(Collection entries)
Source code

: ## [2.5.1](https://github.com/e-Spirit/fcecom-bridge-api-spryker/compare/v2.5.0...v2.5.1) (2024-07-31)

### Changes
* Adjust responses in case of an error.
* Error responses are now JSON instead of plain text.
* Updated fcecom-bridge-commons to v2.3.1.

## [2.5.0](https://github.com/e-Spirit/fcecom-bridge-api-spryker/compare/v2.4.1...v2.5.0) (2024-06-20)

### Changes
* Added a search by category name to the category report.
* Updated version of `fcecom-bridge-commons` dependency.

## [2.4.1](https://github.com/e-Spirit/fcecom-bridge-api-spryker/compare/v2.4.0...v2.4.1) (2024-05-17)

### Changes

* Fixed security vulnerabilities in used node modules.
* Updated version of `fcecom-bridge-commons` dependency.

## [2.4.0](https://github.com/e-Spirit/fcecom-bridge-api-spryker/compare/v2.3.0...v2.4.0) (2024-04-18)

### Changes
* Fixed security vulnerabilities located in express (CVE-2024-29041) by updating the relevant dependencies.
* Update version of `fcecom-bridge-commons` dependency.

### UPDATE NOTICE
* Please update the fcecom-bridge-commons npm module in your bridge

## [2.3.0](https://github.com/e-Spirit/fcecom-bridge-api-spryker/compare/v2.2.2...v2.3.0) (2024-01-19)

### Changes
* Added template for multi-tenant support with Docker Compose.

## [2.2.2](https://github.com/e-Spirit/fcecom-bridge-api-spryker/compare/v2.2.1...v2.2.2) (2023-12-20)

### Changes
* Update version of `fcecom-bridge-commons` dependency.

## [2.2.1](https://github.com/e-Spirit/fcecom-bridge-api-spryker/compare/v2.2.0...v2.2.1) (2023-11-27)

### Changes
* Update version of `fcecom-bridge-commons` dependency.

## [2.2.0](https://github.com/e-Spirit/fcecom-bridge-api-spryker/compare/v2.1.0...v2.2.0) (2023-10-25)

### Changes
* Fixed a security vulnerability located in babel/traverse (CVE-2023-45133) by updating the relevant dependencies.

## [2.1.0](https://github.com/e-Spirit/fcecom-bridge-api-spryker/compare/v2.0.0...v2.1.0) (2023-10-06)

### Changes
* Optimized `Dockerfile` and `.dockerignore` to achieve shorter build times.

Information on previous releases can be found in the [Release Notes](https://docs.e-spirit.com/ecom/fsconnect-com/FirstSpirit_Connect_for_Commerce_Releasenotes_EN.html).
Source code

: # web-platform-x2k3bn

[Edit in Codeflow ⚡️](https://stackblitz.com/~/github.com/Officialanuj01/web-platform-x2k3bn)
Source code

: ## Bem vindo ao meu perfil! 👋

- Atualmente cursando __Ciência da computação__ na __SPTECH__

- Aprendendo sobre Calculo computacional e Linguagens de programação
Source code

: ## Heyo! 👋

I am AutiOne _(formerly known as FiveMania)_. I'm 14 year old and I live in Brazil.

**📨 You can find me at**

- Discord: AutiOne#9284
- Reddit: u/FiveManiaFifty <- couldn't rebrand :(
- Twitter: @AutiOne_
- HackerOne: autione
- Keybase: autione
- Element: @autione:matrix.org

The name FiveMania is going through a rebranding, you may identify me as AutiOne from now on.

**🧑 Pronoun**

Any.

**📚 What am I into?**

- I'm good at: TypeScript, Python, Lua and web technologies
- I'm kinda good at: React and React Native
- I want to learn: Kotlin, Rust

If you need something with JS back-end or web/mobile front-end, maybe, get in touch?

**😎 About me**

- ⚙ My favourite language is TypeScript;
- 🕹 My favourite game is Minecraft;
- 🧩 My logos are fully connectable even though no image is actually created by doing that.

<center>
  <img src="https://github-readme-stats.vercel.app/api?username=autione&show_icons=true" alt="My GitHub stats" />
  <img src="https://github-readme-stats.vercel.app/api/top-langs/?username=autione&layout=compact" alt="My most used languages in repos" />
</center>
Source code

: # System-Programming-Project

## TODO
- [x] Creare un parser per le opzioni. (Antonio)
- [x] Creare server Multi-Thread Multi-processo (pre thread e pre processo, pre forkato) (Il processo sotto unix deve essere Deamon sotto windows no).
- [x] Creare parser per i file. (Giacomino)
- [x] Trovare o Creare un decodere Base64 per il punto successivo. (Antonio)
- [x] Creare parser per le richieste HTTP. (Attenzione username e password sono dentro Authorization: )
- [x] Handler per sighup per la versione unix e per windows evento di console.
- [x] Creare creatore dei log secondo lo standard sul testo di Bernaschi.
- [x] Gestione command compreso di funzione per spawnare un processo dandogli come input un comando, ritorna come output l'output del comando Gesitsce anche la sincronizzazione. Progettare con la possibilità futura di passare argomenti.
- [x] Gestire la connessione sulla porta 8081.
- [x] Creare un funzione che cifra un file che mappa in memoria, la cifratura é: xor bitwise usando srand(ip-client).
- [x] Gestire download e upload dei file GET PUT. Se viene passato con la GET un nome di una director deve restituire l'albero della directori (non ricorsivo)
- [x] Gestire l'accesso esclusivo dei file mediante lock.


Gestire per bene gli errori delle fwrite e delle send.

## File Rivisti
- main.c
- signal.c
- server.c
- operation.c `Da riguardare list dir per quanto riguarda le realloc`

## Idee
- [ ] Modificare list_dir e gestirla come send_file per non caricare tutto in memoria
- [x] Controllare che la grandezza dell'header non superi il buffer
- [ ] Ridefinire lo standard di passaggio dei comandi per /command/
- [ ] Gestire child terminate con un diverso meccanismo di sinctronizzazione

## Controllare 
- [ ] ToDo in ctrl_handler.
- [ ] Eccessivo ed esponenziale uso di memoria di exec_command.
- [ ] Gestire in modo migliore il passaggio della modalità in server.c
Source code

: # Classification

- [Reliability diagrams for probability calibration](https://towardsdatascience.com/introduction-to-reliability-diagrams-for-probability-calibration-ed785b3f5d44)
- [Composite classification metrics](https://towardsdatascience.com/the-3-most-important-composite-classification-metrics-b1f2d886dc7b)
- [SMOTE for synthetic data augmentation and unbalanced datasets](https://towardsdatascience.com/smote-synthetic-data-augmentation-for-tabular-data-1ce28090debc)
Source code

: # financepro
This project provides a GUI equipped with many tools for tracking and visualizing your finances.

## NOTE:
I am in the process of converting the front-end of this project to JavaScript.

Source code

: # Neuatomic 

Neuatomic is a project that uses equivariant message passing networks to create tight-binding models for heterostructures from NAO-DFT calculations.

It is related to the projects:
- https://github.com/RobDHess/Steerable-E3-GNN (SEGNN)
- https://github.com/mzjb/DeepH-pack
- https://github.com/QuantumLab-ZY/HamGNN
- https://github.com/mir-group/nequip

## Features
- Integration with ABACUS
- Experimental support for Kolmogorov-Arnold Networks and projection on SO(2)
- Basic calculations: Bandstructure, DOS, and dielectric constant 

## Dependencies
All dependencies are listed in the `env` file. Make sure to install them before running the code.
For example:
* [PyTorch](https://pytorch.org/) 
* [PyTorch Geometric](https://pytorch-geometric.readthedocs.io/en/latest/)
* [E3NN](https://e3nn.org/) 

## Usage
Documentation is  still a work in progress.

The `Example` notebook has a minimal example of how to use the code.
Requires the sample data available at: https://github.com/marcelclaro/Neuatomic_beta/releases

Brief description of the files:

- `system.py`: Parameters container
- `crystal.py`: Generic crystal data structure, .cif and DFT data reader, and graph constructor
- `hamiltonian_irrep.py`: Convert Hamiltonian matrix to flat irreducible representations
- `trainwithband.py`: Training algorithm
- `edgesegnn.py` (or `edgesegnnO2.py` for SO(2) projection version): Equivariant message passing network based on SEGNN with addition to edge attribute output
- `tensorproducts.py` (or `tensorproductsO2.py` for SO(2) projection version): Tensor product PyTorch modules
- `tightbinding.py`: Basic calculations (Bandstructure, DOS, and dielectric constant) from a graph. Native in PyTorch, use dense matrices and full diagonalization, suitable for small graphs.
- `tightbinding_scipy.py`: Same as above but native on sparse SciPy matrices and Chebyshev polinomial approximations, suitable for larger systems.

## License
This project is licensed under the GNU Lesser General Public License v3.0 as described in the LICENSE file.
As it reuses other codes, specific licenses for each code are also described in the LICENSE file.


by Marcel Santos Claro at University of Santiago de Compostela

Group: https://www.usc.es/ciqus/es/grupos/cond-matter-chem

▶ _Work required_:
Go to the line with "- [x] Creare parser per i file. (Giacomino)" in the entries above and repeat every line from there through the line with "- [Composite classification", exactly and with no other text.

▶ _Answer to the exercise_:
- [x] Creare parser per i file. (Giacomino)
- [x] Trovare o Creare un decodere Base64 per il punto successivo. (Antonio)
- [x] Creare parser per le richieste HTTP. (Attenzione username e password sono dentro Authorization: )
- [x] Handler per sighup per la versione unix e per windows evento di console.
- [x] Creare creatore dei log secondo lo standard sul testo di Bernaschi.
- [x] Gestione command compreso di funzione per spawnare un processo dandogli come input un comando, ritorna come output l'output del comando Gesitsce anche la sincronizzazione. Progettare con la possibilità futura di passare argomenti.
- [x] Gestire la connessione sulla porta 8081.
- [x] Creare un funzione che cifra un file che mappa in memoria, la cifratura é: xor bitwise usando srand(ip-client).
- [x] Gestire download e upload dei file GET PUT. Se viene passato con la GET un nome di una director deve restituire l'albero della directori (non ricorsivo)
- [x] Gestire l'accesso esclusivo dei file mediante lock.


Gestire per bene gli errori delle fwrite e delle send.

## File Rivisti
- main.c
- signal.c
- server.c
- operation.c `Da riguardare list dir per quanto riguarda le realloc`

## Idee
- [ ] Modificare list_dir e gestirla come send_file per non caricare tutto in memoria
- [x] Controllare che la grandezza dell'header non superi il buffer
- [ ] Ridefinire lo standard di passaggio dei comandi per /command/
- [ ] Gestire child terminate con un diverso meccanismo di sinctronizzazione

## Controllare 
- [ ] ToDo in ctrl_handler.
- [ ] Eccessivo ed esponenziale uso di memoria di exec_command.
- [ ] Gestire in modo migliore il passaggio della modalità in server.c
Source code

: # Classification

- [Reliability diagrams for probability calibration](https://towardsdatascience.com/introduction-to-reliability-diagrams-for-probability-calibration-ed785b3f5d44)
- [Composite classification metrics](https://towardsdatascience.com/the-3-most-important-composite-classification-metrics-b1f2d886dc7b)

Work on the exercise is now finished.